Un estudio liderado por investigadores del VHIO revela que el 90% de los tumores de pacientes con hipoxia crónica presentan alteraciones en EPAS1, un gen crítico para la adaptación a la falta de oxígeno en poblaciones que viven a grandes altitudes como los tibetanos y los sherpas.

Los mecanismos de adaptación impulsados por EPAS1 permiten a las células tumorales seguir proliferando en condiciones de hipoxia y a los sherpas sobrevivir en grandes altitudes en condiciones de falta de oxígeno.

Es lo que se conoce como convergencia evolutiva. Condiciones de estrés, en este caso la hipoxia, impulsan los mismos cambios adaptativos en organismos diferentes. Los resultados de este estudio sugieren que conocer las adaptaciones evolutivas de poblaciones naturales en condiciones de estrés puede ayudarnos a conocer mejor la biología del cáncer y a identificar nuevos objetivos terapéuticos.

Un estudio internacional liderado por el Dr. Rodrigo Toledo, jefe del Grupo de Biomarcadores y Dinámica Clonal del VHIO, que forma parte del Campus Vall d’Hebron revela una convergencia evolutiva ante la hipoxia (falta de oxígeno) entre poblaciones que habitan en grandes altitudes en la zona del Himalaya como los tibetanos y los sherpas, y los tumores que se desarrollan en condiciones de hipoxia crónica. Los resultados de este estudio se publican hoy en Cancer Discovery, una revista de la American Association for Cancer Research (AACR).

Los pacientes con cardiopatía cianótica congénita presentan hipoxia crónica y tienen un riesgo seis veces mayor de desarrollar tumores endocrinos del tipo feocromocitoma y paraganglioma conocidos también como PPGL. Son tumores poco frecuentes que se desarrollan en los paraganglios y la glándula suprarrenal, respectivamente. Estos tumores son capaces de seguir creciendo y proliferando en condiciones de hipoxia crónica.

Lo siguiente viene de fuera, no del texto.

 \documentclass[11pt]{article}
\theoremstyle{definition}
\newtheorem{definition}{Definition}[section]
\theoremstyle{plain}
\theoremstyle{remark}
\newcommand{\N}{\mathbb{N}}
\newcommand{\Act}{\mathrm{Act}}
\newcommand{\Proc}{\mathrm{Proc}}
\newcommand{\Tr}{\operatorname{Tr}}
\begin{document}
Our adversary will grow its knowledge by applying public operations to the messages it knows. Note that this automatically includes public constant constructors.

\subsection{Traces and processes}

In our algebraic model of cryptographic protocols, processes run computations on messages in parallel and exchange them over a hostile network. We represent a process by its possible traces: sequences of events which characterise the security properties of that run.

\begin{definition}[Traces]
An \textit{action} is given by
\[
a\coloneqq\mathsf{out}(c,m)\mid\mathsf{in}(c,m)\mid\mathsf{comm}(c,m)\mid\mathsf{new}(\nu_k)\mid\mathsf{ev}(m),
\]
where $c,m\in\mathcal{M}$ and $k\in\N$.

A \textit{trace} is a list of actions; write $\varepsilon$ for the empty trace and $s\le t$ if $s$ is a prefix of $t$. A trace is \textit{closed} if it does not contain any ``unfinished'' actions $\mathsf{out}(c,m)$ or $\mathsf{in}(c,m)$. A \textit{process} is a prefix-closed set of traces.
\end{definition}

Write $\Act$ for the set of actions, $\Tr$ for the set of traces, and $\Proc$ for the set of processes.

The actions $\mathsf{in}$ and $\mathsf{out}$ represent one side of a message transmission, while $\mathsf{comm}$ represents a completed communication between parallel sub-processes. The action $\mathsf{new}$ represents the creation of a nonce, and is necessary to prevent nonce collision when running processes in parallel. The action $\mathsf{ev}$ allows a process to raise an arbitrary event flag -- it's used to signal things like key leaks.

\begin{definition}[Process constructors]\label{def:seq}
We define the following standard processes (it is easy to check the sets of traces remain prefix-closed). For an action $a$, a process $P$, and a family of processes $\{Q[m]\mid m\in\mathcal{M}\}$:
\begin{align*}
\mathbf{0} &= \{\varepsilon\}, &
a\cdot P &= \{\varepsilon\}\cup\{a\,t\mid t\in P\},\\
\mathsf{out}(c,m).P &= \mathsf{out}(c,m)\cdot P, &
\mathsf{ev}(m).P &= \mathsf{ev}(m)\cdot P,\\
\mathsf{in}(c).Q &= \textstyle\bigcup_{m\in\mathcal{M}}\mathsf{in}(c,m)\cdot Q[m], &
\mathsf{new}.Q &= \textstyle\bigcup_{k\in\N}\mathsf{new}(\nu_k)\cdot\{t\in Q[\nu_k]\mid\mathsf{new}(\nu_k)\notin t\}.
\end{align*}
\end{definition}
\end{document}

“Centramos la investigación en entender cómo estos tumores son capaces de sobrevivir, crecer y hasta desarrollar metástasis en condiciones con poco oxígeno, lo que se conoce como hipoxia” explica el Dr. Rodrigo Toledo, investigador sénior del artículo. “Lo que observamos fue que estos tumores utilizan los mismos mecanismos genéticos que poblaciones humanas que están adaptadas a entornos de gran altitud en los que los niveles de oxígeno son bajos, como los sherpas y los tibetanos”.

Un gen compartido para la supervivencia

Los sherpas poseen una versión única del gen EPAS1, que es fundamental para a su adaptación a condiciones de privación extrema de oxígeno, como la cima del monte Everest.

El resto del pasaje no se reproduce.